Statistical analysis

Results are expressed as means ± standard error of the mean (SEM), and statistical significance was determined by one-way repeated measures ANOVA with differences considered to be significant for p<0.05.

Results

Expression of RGC precursor markers upon Notch-1 inhibition in hMGSCs

Acquisition of RGC precursor markers in hMGSCs triggered by the attenuation of Notch-1 activity was confirmed using RT-PCR and quantitative RT-PCR. Figure 2A illustrates that treatment of hMGSCs with FGF2 and DAPT on BMP-coated surfaces induced strong mRNA downregulation of the Notch-1 effector HES1 (***p<0.001) and upregulation of the RGC marker BRN3B (**p<0.01), as demonstrated by quantitative and conventional RT-PCR, respectively. Ct values for quantitative RT-PCR of HES1 are shown in Table 3.

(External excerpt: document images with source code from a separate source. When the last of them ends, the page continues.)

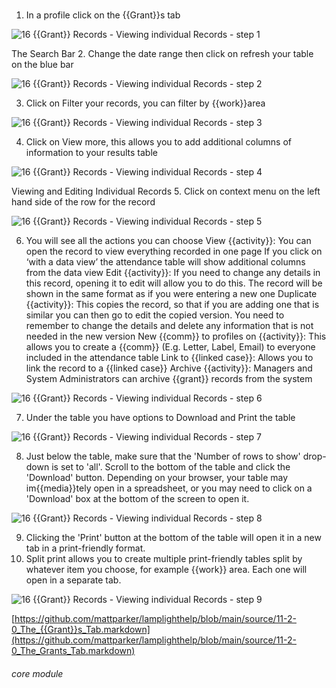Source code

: # 

1. In a profile click on the {{Grant}}s tab

![16 {{Grant}} Records - Viewing individual Records - step 1](16_Grant_Records_-_Viewing_individual_Records_im_1.png)

The Search Bar
2. Change the date range then click on refresh your table on the blue bar

![16 {{Grant}} Records - Viewing individual Records - step 2](16_Grant_Records_-_Viewing_individual_Records_im_2.png)

3. Click on Filter your records, you can filter by {{work}}area

![16 {{Grant}} Records - Viewing individual Records - step 3](16_Grant_Records_-_Viewing_individual_Records_im_3.png)

4. Click on View more, this allows you to add additional columns of information to your results table

![16 {{Grant}} Records - Viewing individual Records - step 4](16_Grant_Records_-_Viewing_individual_Records_im_4.png)

Viewing and Editing Individual Records
5. Click on context menu on the left hand side of the row for the record

![16 {{Grant}} Records - Viewing individual Records - step 5](16_Grant_Records_-_Viewing_individual_Records_im_5.png)

6. You will see all the actions you can choose
View {{activity}}: You can open the record to view everything recorded in one page
If you click on ‘with a data view’ the attendance table will show additional columns from the data view
Edit {{activity}}: If you need to change any details in this record, opening it to edit will allow you to do this. The record will be shown in the same format as if you were entering a new one
Duplicate {{activity}}: This copies the record, so that if you are adding one that is similar you can then go to edit the copied version. You need to remember to change the details and delete any information that is not needed in the new version
New {{comm}} to profiles on {{activity}}: This allows you to create a {{comm}} (E.g. Letter, Label, Email) to everyone included in the attendance table
Link to {{linked case}}: Allows you to link the record to a {{linked case}}
Archive {{activity}}: Managers and System Administrators can archive {{grant}} records from the system

![16 {{Grant}} Records - Viewing individual Records - step 6](16_Grant_Records_-_Viewing_individual_Records_im_6.png)

7. Under the table you have options to Download and Print the table

![16 {{Grant}} Records - Viewing individual Records - step 7](16_Grant_Records_-_Viewing_individual_Records_im_7.png)

8. Just below the table, make sure that the &#039;Number of rows to show&#039; drop-down is set to &#039;all&#039;.
Scroll to the bottom of the table and click the &#039;Download&#039; button.
Depending on your browser, your table may im{{media}}tely open in a spreadsheet, or you may need to click on a &#039;Download&#039; box at the bottom of the screen to open it.

![16 {{Grant}} Records - Viewing individual Records - step 8](16_Grant_Records_-_Viewing_individual_Records_im_8.png)

9. Clicking the &#039;Print&#039; button at the bottom of the table will open it in a new tab in a print-friendly format.
10. Split print allows you to create multiple print-friendly tables split by whatever item you choose, for example {{work}} area. Each one will open in a separate tab.

![16 {{Grant}} Records - Viewing individual Records - step 9](16_Grant_Records_-_Viewing_individual_Records_im_9.png)

[https://github.com/mattparker/lamplighthelp/blob/main/source/11-2-0_The_{{Grant}}s_Tab.markdown](https://github.com/mattparker/lamplighthelp/blob/main/source/11-2-0_The_Grants_Tab.markdown)


###### core module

As shown in Figure 2B immunocytochemical staining demonstrated high intracellular expression of the Müller cell markers vimentin and CRALBP in undifferentiated hMGSCs, while the RGC and neuronal markers THY-1, βIII-tubulin, and ISL-1 were not detectable or expressed at very low levels (upper panel). Conversely, after differentiation of hMGSCs by Notch-1 inhibition using BMP, FGF2, and DAPT, protein expression of vimentin and CRALBP was greatly attenuated, while THY1, βIII-tubulin, and ISL-1 were shown to be strongly upregulated (lower panel), indicative of a change from a glial to a retinal neuronal phenotype.

Effect of Notch-1 inhibition on hMGSCs on cytosolic [Ca2+]i levels in response to NMDA receptor activation

Figure 3A shows that following Notch-1 inhibition in hMGSCs, the average rise in [Ca2+]i in response to NMDA receptor stimulation was largely decreased, compared with untreated cells (***p<0.001). There was no significant difference in the average [Ca2+]i response for cells treated with BMP and FGF2 alone or in the presence of DAPT. As demonstrated in Figure 3B, the proportion of cells responsive to NMDA stimulation was greatly reduced after Notch-1 inhibition (*p<0.05). There was no significant difference in the percentage of cells responsive to NMDA for cells treated with BMP and FGF2 alone or in the presence of DAPT.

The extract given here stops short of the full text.